Gave each of the kids one of these for Christmas and bought one for myself to use at the farm. This sucker will suck the skin off of you and best of all, you never have to worry with the cord. Love this thing!


----------



## GeorgiaGlockMan (Feb 19, 2021)

Looks handy.

The Milwaukee 18V tools are awesome. 

I need one of those.


----------



## Triple C (Feb 19, 2021)

Yep!  My first Milwaukee tool.  Definitely won't be my last.


----------



## GeorgiaGlockMan (Feb 19, 2021)

Compact Porta-band saw.


----------



## Big_Red (Apr 17, 2021)

I feel ashamed, but bought the chainsaw and leaf blower.

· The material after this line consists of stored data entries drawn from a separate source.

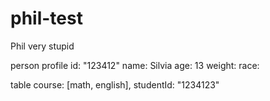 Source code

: # phil-test
Phil very stupid


person profile
id: "123412"
name: Silvia
age: 13
weight: 
race: 


table
course: [math, english], studentId: "1234123"

<person name="silvia" age="13" weight="xxx" race="abc"> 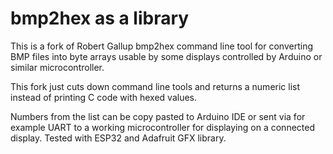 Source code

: # bmp2hex as a library

This is a fork of Robert Gallup bmp2hex command line tool for
converting BMP files into  byte arrays usable by some displays controlled by Arduino
or similar microcontroller.

This fork just cuts down command line tools and returns a numeric list instead of
printing C code with hexed values.

Numbers from the list can be copy pasted to Arduino IDE or sent via for example UART
to a working microcontroller for displaying on a connected display.
Tested with ESP32 and Adafruit GFX library.
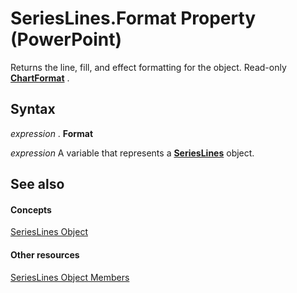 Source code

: 
# SeriesLines.Format Property (PowerPoint)

Returns the line, fill, and effect formatting for the object. Read-only  **[ChartFormat](bba095c6-2abf-eb14-10d4-35686c06941c.md)** .


## Syntax

 _expression_ . **Format**

 _expression_ A variable that represents a **[SeriesLines](5d953ed4-ca16-3cb3-ba8f-1742e4a56cb6.md)** object.


## See also


#### Concepts


[SeriesLines Object](5d953ed4-ca16-3cb3-ba8f-1742e4a56cb6.md)
#### Other resources


[SeriesLines Object Members](ec44ca6c-f7d2-5ec6-4cff-ab8522b40cf8.md)
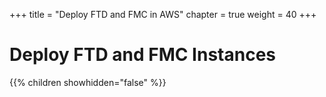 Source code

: +++
title = "Deploy FTD and FMC in AWS"
chapter = true
weight = 40
+++

# Deploy FTD and FMC Instances

{{% children showhidden="false" %}} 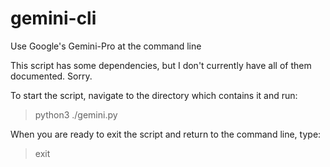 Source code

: # gemini-cli

Use Google's Gemini-Pro at the command line

This script has some dependencies, but I don't currently have all of them documented. Sorry.

To start the script, navigate to the directory which contains it and run:

>python3 ./gemini.py

When you are ready to exit the script and return to the command line, type:

> exit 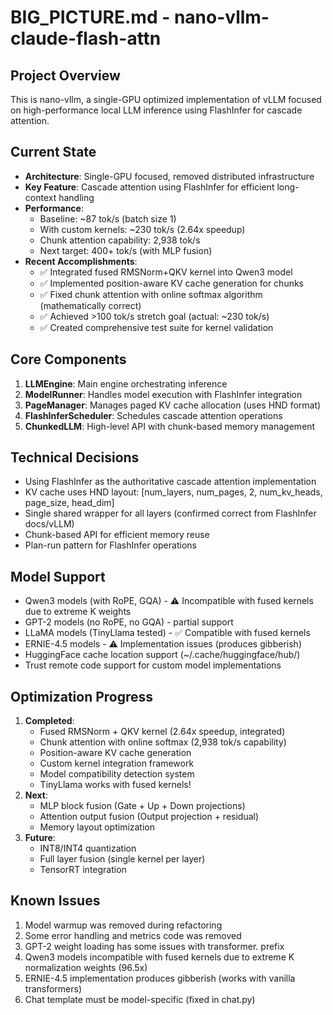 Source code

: # BIG_PICTURE.md - nano-vllm-claude-flash-attn

## Project Overview
This is nano-vllm, a single-GPU optimized implementation of vLLM focused on high-performance local LLM inference using FlashInfer for cascade attention.

## Current State
- **Architecture**: Single-GPU focused, removed distributed infrastructure
- **Key Feature**: Cascade attention using FlashInfer for efficient long-context handling
- **Performance**: 
  - Baseline: ~87 tok/s (batch size 1)
  - With custom kernels: ~230 tok/s (2.64x speedup)
  - Chunk attention capability: 2,938 tok/s
  - Next target: 400+ tok/s (with MLP fusion)
- **Recent Accomplishments**:
  - ✅ Integrated fused RMSNorm+QKV kernel into Qwen3 model
  - ✅ Implemented position-aware KV cache generation for chunks
  - ✅ Fixed chunk attention with online softmax algorithm (mathematically correct)
  - ✅ Achieved >100 tok/s stretch goal (actual: ~230 tok/s)
  - ✅ Created comprehensive test suite for kernel validation

## Core Components
1. **LLMEngine**: Main engine orchestrating inference
2. **ModelRunner**: Handles model execution with FlashInfer integration
3. **PageManager**: Manages paged KV cache allocation (uses HND format)
4. **FlashInferScheduler**: Schedules cascade attention operations
5. **ChunkedLLM**: High-level API with chunk-based memory management

## Technical Decisions
- Using FlashInfer as the authoritative cascade attention implementation
- KV cache uses HND layout: [num_layers, num_pages, 2, num_kv_heads, page_size, head_dim]
- Single shared wrapper for all layers (confirmed correct from FlashInfer docs/vLLM)
- Chunk-based API for efficient memory reuse
- Plan-run pattern for FlashInfer operations

## Model Support
- Qwen3 models (with RoPE, GQA) - ⚠️ Incompatible with fused kernels due to extreme K weights
- GPT-2 models (no RoPE, no GQA) - partial support
- LLaMA models (TinyLlama tested) - ✅ Compatible with fused kernels
- ERNIE-4.5 models - ⚠️ Implementation issues (produces gibberish)
- HuggingFace cache location support (~/.cache/huggingface/hub/)
- Trust remote code support for custom model implementations

## Optimization Progress
1. **Completed**: 
   - Fused RMSNorm + QKV kernel (2.64x speedup, integrated)
   - Chunk attention with online softmax (2,938 tok/s capability)
   - Position-aware KV cache generation
   - Custom kernel integration framework
   - Model compatibility detection system
   - TinyLlama works with fused kernels!
2. **Next**: 
   - MLP block fusion (Gate + Up + Down projections)
   - Attention output fusion (Output projection + residual)
   - Memory layout optimization
3. **Future**: 
   - INT8/INT4 quantization
   - Full layer fusion (single kernel per layer)
   - TensorRT integration

## Known Issues
1. Model warmup was removed during refactoring
2. Some error handling and metrics code was removed
3. GPT-2 weight loading has some issues with transformer. prefix
4. Qwen3 models incompatible with fused kernels due to extreme K normalization weights (96.5x)
5. ERNIE-4.5 implementation produces gibberish (works with vanilla transformers)
6. Chat template must be model-specific (fixed in chat.py) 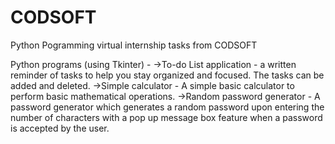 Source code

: # CODSOFT
Python Pogramming virtual internship tasks from CODSOFT

Python programs (using Tkinter) - 
->To-do List application - a written reminder of tasks to help you stay organized and focused. The tasks can be added and deleted.
->Simple calculator - A simple basic calculator to perform basic mathematical operations.
->Random password generator - A password generator which generates a random password upon entering the number of characters with a pop up message box feature 
  when a password is accepted by the user.

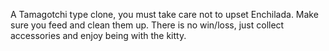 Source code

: A Tamagotchi type clone, you must take care not to upset Enchilada. Make sure you feed and clean them up. There is no win/loss, just collect accessories and enjoy being with the kitty. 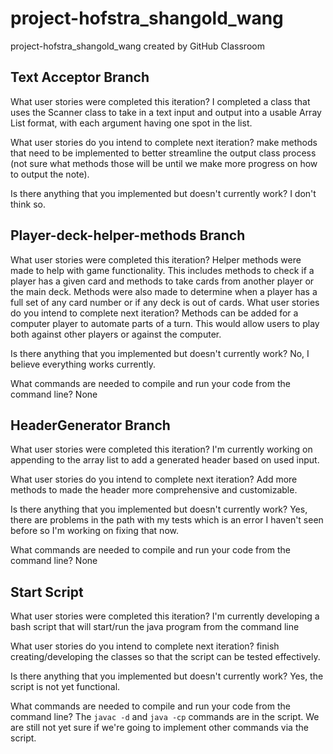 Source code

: # project-hofstra_shangold_wang
project-hofstra_shangold_wang created by GitHub Classroom

## Text Acceptor Branch
What user stories were completed this iteration? I completed a class that uses the Scanner class to take in a text input and output into a usable Array List format, with each argument having one spot in the list.

What user stories do you intend to complete next iteration? make methods that need to be implemented to better streamline the output class process (not sure what methods those will be until we make more progress on how to output the note).

Is there anything that you implemented but doesn't currently work? I don't think so.


## Player-deck-helper-methods Branch
What user stories were completed this iteration? Helper methods were made to help with game functionality. This includes methods to check if a player has a given card and methods to take cards from another player or the main deck. Methods were also made to determine when a player has a full set of any card number or if any deck is out of cards.
What user stories do you intend to complete next iteration? Methods can be added for a computer player to automate parts of a turn. This would allow users to play both against other players or against the computer.

Is there anything that you implemented but doesn't currently work? No, I believe everything works currently.

What commands are needed to compile and run your code from the command line? None



## HeaderGenerator Branch
What user stories were completed this iteration? I'm currently working on appending to the array list to add a generated header based on used input. 

What user stories do you intend to complete next iteration? Add more methods to made the header more comprehensive and customizable.

Is there anything that you implemented but doesn't currently work? Yes, there are problems in the path with my tests which is an error I haven't seen before so I'm working on fixing that now.

What commands are needed to compile and run your code from the command line? None


## Start Script
What user stories were completed this iteration? I'm currently developing a bash script that will start/run the java program from the command line

What user stories do you intend to complete next iteration? finish creating/developing the classes so that the script can be tested effectively.

Is there anything that you implemented but doesn't currently work? Yes, the script is not yet functional.

What commands are needed to compile and run your code from the command line? The `javac -d` and `java -cp` commands are in the script. We are still not yet sure if we're going to implement other commands via the script.





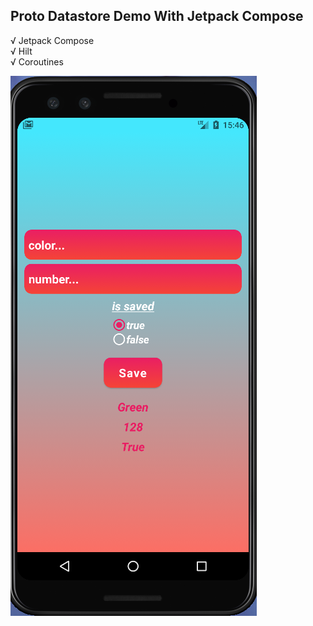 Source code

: ## Proto Datastore Demo With Jetpack Compose
√ Jetpack Compose <br/>
√ Hilt <br/>
√ Coroutines <br/>

![Resim](https://github.com/Sedat-Uluisik/ProtoDatastoreDemoWithKotlinCompose/blob/master/image/appimage.PNG)
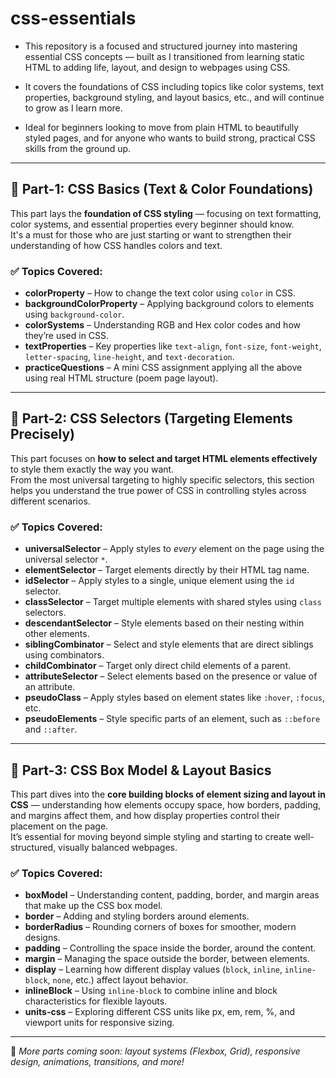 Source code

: # css-essentials

- This repository is a focused and structured journey into mastering essential CSS concepts — built as I transitioned from learning static HTML to adding life, layout, and design to webpages using CSS.

- It covers the foundations of CSS including topics like color systems, text properties, background styling, and layout basics, etc., and will continue to grow as I learn more.

- Ideal for beginners looking to move from plain HTML to beautifully styled pages, and for anyone who wants to build strong, practical CSS skills from the ground up.

---

## 📘 Part-1: CSS Basics (Text & Color Foundations)

This part lays the **foundation of CSS styling** — focusing on text formatting, color systems, and essential properties every beginner should know.  
It's a must for those who are just starting or want to strengthen their understanding of how CSS handles colors and text.

### ✅ Topics Covered:
- **colorProperty** – How to change the text color using `color` in CSS.
- **backgroundColorProperty** – Applying background colors to elements using `background-color`.
- **colorSystems** – Understanding RGB and Hex color codes and how they’re used in CSS.
- **textProperties** – Key properties like `text-align`, `font-size`, `font-weight`, `letter-spacing`, `line-height`, and `text-decoration`.
- **practiceQuestions** – A mini CSS assignment applying all the above using real HTML structure (poem page layout).

---

## 📘 Part-2: CSS Selectors (Targeting Elements Precisely)

This part focuses on **how to select and target HTML elements effectively** to style them exactly the way you want.  
From the most universal targeting to highly specific selectors, this section helps you understand the true power of CSS in controlling styles across different scenarios.

### ✅ Topics Covered:
- **universalSelector** – Apply styles to *every* element on the page using the universal selector `*`.
- **elementSelector** – Target elements directly by their HTML tag name.
- **idSelector** – Apply styles to a single, unique element using the `id` selector.
- **classSelector** – Target multiple elements with shared styles using `class` selectors.
- **descendantSelector** – Style elements based on their nesting within other elements.
- **siblingCombinator** – Select and style elements that are direct siblings using combinators.
- **childCombinator** – Target only direct child elements of a parent.
- **attributeSelector** – Select elements based on the presence or value of an attribute.
- **pseudoClass** – Apply styles based on element states like `:hover`, `:focus`, etc.
- **pseudoElements** – Style specific parts of an element, such as `::before` and `::after`.

---

## 📘 Part-3: CSS Box Model & Layout Basics

This part dives into the **core building blocks of element sizing and layout in CSS** — understanding how elements occupy space, how borders, padding, and margins affect them, and how display properties control their placement on the page.  
It’s essential for moving beyond simple styling and starting to create well-structured, visually balanced webpages.

### ✅ Topics Covered:
- **boxModel** – Understanding content, padding, border, and margin areas that make up the CSS box model.
- **border** – Adding and styling borders around elements.
- **borderRadius** – Rounding corners of boxes for smoother, modern designs.
- **padding** – Controlling the space inside the border, around the content.
- **margin** – Managing the space outside the border, between elements.
- **display** – Learning how different display values (`block`, `inline`, `inline-block`, `none`, etc.) affect layout behavior.
- **inlineBlock** – Using `inline-block` to combine inline and block characteristics for flexible layouts.
- **units-css** – Exploring different CSS units like px, em, rem, %, and viewport units for responsive sizing.

---

📌 *More parts coming soon: layout systems (Flexbox, Grid), responsive design, animations, transitions, and more!* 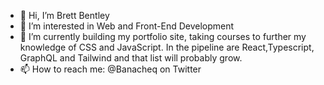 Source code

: - 👋 Hi, I’m Brett Bentley
- 👀 I’m interested in Web and Front-End Development
- 🌱 I’m currently building my portfolio site, taking courses to further my knowledge of CSS and JavaScript. In the pipeline are React,Typescript, GraphQL and Tailwind and that list will probably grow.
- 📫 How to reach me: @Banacheq on Twitter

<!---
Pulsari/Pulsari is a ✨ special ✨ repository because its `README.md` (this file) appears on your GitHub profile.
You can click the Preview link to take a look at your changes.
--->
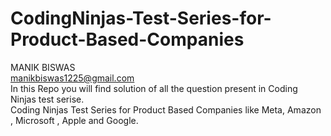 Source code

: # CodingNinjas-Test-Series-for-Product-Based-Companies
MANIK BISWAS <br>
manikbiswas1225@gmail.com <br>
In this Repo you will find solution of all the question present in Coding Ninjas test serise. <br> 
Coding Ninjas Test Series for Product Based Companies like Meta, Amazon , Microsoft , Apple and Google. 
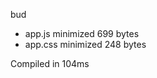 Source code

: bud

 - app.js       minimized       699 bytes
 - app.css       minimized       248 bytes

Compiled in 104ms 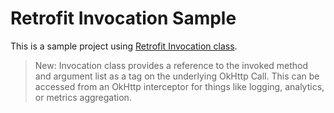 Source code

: # Retrofit Invocation Sample

This is a sample project using [Retrofit Invocation class](https://github.com/square/retrofit/blob/master/CHANGELOG.md#version-250-2018-11-18).

>New: Invocation class provides a reference to the invoked method and argument list as a tag on the underlying OkHttp Call. This can be accessed from an OkHttp interceptor for things like logging, analytics, or metrics aggregation.
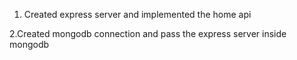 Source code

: 1. Created express server and implemented the home api

2.Created mongodb connection and pass the express server inside mongodb
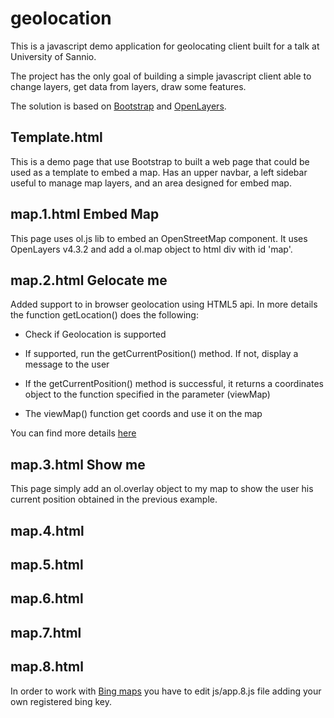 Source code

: # geolocation
This is a javascript demo application for geolocating client built for a talk at University of Sannio.

The project has the only goal of building a simple javascript client able to change layers, get data from layers, draw some features.

The solution is based on [Bootstrap](http://getbootstrap.com/) and [OpenLayers](https://openlayers.org/).

## Template.html
This is a demo page that use Bootstrap to built a web page that could be used as a template to embed a map. Has an upper navbar, a left sidebar useful to manage map layers, and an area designed for embed map.

## map.1.html Embed Map
This page uses ol.js lib to embed an OpenStreetMap component. It uses OpenLayers v4.3.2 and add a ol.map object to html div with id 'map'.

## map.2.html Gelocate me
Added support to in browser geolocation using HTML5 api. In more details the function getLocation() does the following:

* Check if Geolocation is supported

* If supported, run the getCurrentPosition() method. If not, display a message to the user

* If the getCurrentPosition() method is successful, it returns a coordinates object to the function specified in the parameter (viewMap)

* The viewMap() function get coords and use it on the map

You can find more details [here](https://www.w3schools.com/html/html5_geolocation.asp)

## map.3.html Show me
This page simply add an ol.overlay object to my map to show the user his current position obtained in the previous example.

## map.4.html

## map.5.html

## map.6.html

## map.7.html

## map.8.html
In order to work with [Bing maps](https://www.bing.com/maps?cc=it) you have to edit js/app.8.js file adding your own registered bing key.

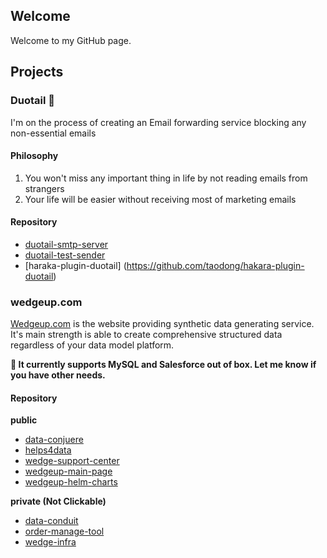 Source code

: ## Welcome
Welcome to my GitHub page.

## Projects

### Duotail 🚜
I'm on the process of creating an Email forwarding service blocking any non-essential emails

#### Philosophy
1. You won't miss any important thing in life by not reading emails from strangers
2. Your life will be easier without receiving most of marketing emails

#### Repository
- [duotail-smtp-server](https://github.com/taodong/duotail-smtp-server)
- [duotail-test-sender](https://github.com/taodong/duotail-test-sender)
- [haraka-plugin-duotail] (https://github.com/taodong/hakara-plugin-duotail)

### wedgeup.com
[Wedgeup.com](www.wedgeup.com) is the website providing synthetic data generating service. It's main strength is able to create comprehensive structured data regardless of your data model platform. 

**🌱 It currently supports MySQL and Salesforce out of box. Let me know if you have other needs.**

#### Repository
**public**

- [data-conjuere](https://github.com/taodong/data-conjurer)
- [helps4data](https://github.com/taodong/helps4data)
- [wedge-support-center](https://github.com/taodong/wedge-support-center)
- [wedgeup-main-page](https://github.com/taodong/wedgeup-main-page)
- [wedgeup-helm-charts](https://github.com/taodong/wedgeup-helm-charts)

**private (Not Clickable)**
- [data-conduit](https://github.com/taodong/data-conduit)
- [order-manage-tool](https://github.com/taodong/order-manage-tool)
- [wedge-infra](https://github.com/taodong/wedge-infra)
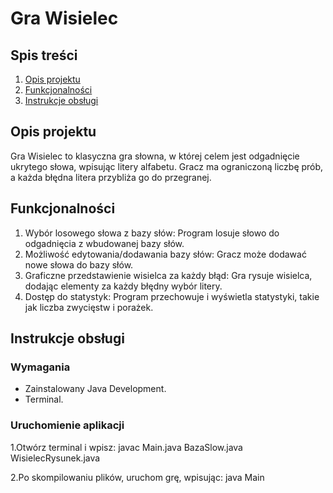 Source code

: # Gra Wisielec

## Spis treści
1. [Opis projektu](#opis-projektu)
2. [Funkcjonalności](#funkcjonalności)
3. [Instrukcje obsługi](#instrukcje-obsługi)

## Opis projektu
Gra Wisielec to klasyczna gra słowna, w której celem jest odgadnięcie ukrytego słowa, wpisując litery alfabetu. Gracz ma ograniczoną liczbę prób, a każda błędna litera przybliża go do przegranej.

## Funkcjonalności
1. Wybór losowego słowa z bazy słów: Program losuje słowo do odgadnięcia z wbudowanej bazy słów.
2. Możliwość edytowania/dodawania bazy słów: Gracz może dodawać nowe słowa do bazy słów.
3. Graficzne przedstawienie wisielca za każdy błąd: Gra rysuje wisielca, dodając elementy za każdy błędny wybór litery.
4. Dostęp do statystyk: Program przechowuje i wyświetla statystyki, takie jak liczba zwycięstw i porażek.

## Instrukcje obsługi
### Wymagania
- Zainstalowany Java Development.
- Terminal.

### Uruchomienie aplikacji
   1.Otwórz terminal i wpisz:
   javac Main.java BazaSlow.java WisielecRysunek.java
   
   2.Po skompilowaniu plików, uruchom grę, wpisując:
   java Main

Honestly, they‘ve both been great for my needs.


----------



## jiminbogart (Apr 17, 2021)

I didn't know thay made a back pack vac.

I've got a bunch of M18 stuff so I'm gonna get one of these.

edit: A quick look and it's $299 for the tool only. I'll have to put it on the wish list.


----------



## GAbuckhunter88 (Apr 17, 2021)

Big_Red said:


> I feel ashamed, but bought the chainsaw and leaf blower. Honestly, they‘ve both been great for my needs.



I saw that combo when in Dixie the other day and thought about picking it up. Electric chainsaw would be handy at the farm when riding around and need to cut a few quick things.


----------



## Triple C (Apr 18, 2021)

Used mine yesterday to detail the inside of my truck.  Been a while since it's been this clean.  Love this vac since getting it last December.


----------



## Ruger#3 (Apr 18, 2021)

Many of the cleaning companies that vacum out the aircraft are transitioning to this backpack. It beats the previous model backpacks used hands down.


----------



## Triple C (Apr 18, 2021)

They are not light.  Guessing weight is around 20 lbs strapped to your back or held by the handle.  But no issue.  I've go stained concrete floors at the hunting cabin.  For 10 years it was plug in the upright and try to keep from running over the cord.  Then unplug and replug in another location.  This thing is a breeze on concrete floors.


----------